The league decided to go back in steps. An important step was to lay the foundation for Sunday’s meeting on Saturday. Eight presidents and chancellors of the league – a group called the Steering Committee for Returning to the Competition Working Group – have heard a report on medical progress since the first Big Ten vote. They agreed to put 14 presidents and chancellors to the vote.
The Big Ten is expected to reveal new information about myocarditis selection, along with daily rapid testing and ways to ease contract searches, and the league can safely test for myocarditis after positive tests.
The question now is about the ability of schools to prepare their team to play. Physically preparing for the season is what makes it very difficult for Big Ten coaches. One of the league’s schools, Wisconsin, has been suspended due to COVID-19 issues. Two more schools, Maryland and Iowa, have just returned from a break.
How quickly these schools could be ready to play was a threatening question, especially when the league tried to return to participate in the College football playoffs. Wisconsin sports director Barry Alvarez said Wisconsin should be ready to play, even if they don’t start practicing again by Sept. 24, as scheduled.
“[Coach Paul Chryst] “I’m on the same page,” Alvarez told Yahoo Sports on Saturday night. “We can prepare our guys. We could prepare the team in three weeks. We feel comfortable. “
The big ten reached a point when they discussed return. Following Warren’s ruling on August 11th. And immediately after the poor arguments, the Big Ten offices were silent for more than a week. Warren then said the decision would not be reviewed after eight days.

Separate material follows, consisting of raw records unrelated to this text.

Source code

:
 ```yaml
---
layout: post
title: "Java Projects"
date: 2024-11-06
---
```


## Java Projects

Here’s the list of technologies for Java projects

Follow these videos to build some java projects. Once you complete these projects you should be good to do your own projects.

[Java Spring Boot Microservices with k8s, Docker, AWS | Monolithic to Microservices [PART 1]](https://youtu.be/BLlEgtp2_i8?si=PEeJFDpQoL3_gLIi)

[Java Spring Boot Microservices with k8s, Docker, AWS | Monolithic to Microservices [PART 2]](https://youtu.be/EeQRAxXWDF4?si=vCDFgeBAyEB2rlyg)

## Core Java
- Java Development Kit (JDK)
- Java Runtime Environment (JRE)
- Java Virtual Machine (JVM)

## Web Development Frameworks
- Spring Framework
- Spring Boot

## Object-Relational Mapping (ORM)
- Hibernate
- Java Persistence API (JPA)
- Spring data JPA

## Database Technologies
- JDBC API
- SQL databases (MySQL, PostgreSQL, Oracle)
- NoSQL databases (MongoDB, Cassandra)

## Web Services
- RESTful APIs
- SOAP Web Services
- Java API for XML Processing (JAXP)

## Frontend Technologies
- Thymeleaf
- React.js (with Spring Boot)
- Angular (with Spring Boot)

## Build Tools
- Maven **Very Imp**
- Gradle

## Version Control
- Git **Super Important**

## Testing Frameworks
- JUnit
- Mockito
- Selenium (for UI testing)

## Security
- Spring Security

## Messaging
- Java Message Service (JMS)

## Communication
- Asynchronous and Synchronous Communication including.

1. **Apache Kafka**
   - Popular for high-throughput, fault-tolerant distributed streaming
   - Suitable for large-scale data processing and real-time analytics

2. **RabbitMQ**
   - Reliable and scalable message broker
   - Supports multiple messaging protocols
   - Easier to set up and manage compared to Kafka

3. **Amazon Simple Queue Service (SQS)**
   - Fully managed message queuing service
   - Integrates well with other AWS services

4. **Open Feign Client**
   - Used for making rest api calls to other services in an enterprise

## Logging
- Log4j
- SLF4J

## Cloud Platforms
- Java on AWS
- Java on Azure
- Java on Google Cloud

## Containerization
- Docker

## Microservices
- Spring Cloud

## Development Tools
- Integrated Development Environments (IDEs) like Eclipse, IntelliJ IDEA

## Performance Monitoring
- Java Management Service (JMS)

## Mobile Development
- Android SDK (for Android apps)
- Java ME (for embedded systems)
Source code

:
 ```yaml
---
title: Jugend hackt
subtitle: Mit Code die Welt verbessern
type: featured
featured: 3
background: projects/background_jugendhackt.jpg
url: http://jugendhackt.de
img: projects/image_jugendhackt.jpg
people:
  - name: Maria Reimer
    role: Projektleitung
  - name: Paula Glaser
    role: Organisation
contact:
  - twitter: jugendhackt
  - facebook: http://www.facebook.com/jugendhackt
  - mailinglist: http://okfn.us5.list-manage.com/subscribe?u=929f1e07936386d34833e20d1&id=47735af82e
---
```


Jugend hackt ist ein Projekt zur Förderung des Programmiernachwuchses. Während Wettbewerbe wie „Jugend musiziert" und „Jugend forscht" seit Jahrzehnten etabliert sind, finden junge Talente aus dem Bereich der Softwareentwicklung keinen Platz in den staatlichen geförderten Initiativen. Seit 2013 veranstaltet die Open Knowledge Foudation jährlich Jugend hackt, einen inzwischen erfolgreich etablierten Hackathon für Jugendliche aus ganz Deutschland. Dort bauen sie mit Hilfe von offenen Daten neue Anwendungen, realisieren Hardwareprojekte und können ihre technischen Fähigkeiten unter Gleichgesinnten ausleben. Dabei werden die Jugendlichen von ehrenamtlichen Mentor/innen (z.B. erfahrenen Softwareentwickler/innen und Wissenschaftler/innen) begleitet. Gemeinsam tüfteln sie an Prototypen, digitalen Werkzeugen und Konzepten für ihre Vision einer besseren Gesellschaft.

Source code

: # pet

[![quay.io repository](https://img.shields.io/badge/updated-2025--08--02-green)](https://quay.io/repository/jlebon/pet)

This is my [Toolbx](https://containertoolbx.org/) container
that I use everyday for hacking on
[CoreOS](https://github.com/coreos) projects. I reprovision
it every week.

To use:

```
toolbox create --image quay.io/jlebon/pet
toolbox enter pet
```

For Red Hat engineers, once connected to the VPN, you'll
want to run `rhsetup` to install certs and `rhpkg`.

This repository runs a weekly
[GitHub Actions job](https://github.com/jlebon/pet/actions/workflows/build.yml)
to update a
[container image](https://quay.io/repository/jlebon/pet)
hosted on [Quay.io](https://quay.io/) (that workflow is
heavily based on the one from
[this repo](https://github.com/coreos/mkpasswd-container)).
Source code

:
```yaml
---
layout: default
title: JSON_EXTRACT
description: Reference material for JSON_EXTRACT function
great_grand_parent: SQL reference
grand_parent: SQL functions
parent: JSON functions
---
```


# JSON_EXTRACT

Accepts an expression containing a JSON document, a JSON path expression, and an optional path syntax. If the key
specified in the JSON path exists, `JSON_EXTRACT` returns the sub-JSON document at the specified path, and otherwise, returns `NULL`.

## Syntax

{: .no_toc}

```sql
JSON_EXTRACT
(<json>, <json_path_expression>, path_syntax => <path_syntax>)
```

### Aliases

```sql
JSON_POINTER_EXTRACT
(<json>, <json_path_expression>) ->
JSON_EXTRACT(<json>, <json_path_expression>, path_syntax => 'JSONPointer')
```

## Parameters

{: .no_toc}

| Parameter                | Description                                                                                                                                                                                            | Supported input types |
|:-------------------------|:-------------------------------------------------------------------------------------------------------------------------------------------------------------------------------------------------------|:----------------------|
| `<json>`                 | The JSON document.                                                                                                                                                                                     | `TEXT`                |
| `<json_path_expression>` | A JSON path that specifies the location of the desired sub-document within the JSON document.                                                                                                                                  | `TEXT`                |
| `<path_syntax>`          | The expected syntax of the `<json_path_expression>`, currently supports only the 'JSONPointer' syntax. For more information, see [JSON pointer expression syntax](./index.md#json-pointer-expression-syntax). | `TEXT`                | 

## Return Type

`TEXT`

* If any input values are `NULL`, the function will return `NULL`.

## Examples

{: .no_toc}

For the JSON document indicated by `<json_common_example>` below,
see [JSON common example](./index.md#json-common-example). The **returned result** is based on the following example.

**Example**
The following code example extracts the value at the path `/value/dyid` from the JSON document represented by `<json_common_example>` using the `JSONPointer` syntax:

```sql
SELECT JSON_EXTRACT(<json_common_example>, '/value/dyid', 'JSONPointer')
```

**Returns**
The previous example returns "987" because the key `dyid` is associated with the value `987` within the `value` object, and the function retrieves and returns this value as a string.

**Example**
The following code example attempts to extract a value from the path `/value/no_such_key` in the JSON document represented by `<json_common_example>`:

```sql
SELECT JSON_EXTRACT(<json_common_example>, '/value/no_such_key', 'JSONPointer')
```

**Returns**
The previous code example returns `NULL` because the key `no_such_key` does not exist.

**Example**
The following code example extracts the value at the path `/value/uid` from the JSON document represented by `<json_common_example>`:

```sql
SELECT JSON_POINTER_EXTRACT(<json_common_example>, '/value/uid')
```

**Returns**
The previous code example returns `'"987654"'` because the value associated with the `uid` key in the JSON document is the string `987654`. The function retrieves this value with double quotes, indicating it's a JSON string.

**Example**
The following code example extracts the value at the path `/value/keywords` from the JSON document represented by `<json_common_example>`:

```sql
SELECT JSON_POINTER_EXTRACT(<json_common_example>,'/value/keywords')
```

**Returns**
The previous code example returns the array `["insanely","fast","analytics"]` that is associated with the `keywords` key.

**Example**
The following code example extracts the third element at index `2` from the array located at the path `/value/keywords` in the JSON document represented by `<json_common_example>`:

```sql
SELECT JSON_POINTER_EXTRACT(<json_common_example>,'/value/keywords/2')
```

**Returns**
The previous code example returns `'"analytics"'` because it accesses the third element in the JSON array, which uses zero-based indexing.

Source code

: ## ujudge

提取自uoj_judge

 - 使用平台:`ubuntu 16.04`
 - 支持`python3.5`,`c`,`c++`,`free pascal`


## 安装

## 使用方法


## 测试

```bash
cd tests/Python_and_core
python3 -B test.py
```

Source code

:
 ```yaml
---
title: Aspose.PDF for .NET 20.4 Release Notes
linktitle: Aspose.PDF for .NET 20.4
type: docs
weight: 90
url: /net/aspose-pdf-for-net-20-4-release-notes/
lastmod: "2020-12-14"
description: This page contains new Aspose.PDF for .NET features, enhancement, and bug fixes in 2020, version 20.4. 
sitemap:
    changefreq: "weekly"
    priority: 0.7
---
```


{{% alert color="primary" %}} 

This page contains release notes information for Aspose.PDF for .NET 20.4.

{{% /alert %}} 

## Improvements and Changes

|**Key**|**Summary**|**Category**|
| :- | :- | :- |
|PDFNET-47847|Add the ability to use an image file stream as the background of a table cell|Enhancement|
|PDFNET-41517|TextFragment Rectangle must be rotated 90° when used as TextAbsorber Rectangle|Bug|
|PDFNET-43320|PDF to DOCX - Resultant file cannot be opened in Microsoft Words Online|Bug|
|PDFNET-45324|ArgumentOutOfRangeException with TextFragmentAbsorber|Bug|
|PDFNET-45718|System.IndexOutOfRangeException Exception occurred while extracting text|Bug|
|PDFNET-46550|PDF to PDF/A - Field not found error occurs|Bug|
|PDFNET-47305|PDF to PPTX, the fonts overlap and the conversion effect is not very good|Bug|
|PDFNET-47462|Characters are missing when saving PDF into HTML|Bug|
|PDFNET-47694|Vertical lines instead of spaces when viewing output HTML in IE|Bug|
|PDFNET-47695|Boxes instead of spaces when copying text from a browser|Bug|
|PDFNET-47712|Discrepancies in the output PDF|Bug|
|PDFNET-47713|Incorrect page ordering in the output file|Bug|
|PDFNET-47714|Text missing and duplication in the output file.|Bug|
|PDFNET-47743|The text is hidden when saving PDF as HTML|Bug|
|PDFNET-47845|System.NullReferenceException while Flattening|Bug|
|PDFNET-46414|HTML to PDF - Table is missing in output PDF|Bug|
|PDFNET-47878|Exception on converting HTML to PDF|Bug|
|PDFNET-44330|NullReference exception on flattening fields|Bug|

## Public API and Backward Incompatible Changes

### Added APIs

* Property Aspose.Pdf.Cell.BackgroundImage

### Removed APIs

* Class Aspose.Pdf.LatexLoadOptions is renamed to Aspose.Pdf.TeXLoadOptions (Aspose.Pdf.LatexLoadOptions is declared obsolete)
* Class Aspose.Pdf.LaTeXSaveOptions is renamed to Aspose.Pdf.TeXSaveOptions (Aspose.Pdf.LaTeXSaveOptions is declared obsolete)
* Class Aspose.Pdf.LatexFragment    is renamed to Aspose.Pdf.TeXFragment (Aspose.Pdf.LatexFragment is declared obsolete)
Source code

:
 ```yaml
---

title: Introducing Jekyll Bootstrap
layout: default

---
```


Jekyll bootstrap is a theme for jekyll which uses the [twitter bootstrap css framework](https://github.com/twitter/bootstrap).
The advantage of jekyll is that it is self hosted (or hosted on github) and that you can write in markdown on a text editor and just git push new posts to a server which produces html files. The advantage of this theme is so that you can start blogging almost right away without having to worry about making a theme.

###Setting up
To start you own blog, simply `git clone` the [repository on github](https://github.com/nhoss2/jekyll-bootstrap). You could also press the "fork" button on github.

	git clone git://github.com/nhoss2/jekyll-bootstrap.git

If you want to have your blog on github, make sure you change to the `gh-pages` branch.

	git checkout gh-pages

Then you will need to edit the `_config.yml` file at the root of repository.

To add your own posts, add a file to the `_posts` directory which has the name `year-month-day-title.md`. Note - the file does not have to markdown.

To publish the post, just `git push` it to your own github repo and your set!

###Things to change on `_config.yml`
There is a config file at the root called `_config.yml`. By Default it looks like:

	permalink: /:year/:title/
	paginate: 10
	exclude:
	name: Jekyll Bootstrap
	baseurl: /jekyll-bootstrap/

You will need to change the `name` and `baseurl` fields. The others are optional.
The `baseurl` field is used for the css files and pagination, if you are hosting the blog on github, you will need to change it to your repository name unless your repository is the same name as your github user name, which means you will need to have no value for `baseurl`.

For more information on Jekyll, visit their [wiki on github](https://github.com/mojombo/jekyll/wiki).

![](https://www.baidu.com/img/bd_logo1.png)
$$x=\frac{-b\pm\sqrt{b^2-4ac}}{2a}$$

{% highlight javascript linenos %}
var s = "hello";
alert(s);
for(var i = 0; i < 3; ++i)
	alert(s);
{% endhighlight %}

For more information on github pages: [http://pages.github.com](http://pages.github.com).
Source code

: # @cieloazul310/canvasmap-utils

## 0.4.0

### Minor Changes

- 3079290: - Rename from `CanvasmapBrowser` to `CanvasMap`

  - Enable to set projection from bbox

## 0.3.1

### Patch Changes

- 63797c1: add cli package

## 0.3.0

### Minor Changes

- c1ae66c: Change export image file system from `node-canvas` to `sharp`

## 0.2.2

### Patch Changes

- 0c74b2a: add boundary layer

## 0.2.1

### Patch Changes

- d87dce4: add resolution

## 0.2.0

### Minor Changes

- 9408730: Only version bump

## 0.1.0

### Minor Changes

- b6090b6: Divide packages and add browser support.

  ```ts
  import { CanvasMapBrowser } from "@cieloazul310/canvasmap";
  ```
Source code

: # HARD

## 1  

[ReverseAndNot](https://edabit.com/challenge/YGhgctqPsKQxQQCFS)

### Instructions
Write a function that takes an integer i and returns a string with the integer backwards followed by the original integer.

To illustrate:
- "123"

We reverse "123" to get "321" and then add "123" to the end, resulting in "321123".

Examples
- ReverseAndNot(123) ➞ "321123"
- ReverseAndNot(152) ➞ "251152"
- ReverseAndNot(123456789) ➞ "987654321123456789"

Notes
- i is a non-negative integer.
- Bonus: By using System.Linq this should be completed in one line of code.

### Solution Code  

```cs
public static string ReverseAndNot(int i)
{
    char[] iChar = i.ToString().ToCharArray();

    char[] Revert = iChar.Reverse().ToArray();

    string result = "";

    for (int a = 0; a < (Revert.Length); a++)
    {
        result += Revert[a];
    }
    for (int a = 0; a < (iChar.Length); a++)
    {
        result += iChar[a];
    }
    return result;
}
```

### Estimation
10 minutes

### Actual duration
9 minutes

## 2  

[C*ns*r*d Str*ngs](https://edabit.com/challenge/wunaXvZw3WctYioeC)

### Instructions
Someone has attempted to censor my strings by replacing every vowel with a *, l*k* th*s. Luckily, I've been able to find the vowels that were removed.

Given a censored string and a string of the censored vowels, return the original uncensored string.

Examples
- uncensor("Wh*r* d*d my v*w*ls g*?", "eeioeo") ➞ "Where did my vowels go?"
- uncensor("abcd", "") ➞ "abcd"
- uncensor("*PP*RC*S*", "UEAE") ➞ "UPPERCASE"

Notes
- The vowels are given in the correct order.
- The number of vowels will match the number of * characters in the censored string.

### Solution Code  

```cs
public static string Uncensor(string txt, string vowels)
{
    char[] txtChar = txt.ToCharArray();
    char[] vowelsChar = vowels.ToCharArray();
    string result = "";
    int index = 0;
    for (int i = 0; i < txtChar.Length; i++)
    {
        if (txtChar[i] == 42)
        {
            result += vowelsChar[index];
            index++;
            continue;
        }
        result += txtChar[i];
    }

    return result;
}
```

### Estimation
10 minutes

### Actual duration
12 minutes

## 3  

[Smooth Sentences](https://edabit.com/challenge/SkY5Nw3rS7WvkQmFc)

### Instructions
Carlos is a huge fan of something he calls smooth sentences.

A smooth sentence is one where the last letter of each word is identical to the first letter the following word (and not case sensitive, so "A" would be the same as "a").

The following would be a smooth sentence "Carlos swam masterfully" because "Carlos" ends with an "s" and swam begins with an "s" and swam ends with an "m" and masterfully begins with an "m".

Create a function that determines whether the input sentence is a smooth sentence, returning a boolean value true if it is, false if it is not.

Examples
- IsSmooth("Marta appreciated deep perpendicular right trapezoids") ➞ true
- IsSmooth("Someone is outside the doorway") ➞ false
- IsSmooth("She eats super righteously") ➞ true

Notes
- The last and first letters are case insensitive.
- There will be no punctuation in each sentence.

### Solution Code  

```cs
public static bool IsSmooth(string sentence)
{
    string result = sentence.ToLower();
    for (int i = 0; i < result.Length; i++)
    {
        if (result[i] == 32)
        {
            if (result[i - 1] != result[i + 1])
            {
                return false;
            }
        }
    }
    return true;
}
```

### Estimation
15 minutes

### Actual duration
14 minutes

Around that time, the pressure started from all sides – players, parents, coaches, sports directors, fans, television partners and politicians. Many felt the Top Ten was in a hurry to make a decision, especially with a nimble schedule that would allow them to recover games and even cancel all weeks to accommodate the seasonal COVID-19-related disruptions.
After a month – and after a lot of waiting – the Big Ten is back on track.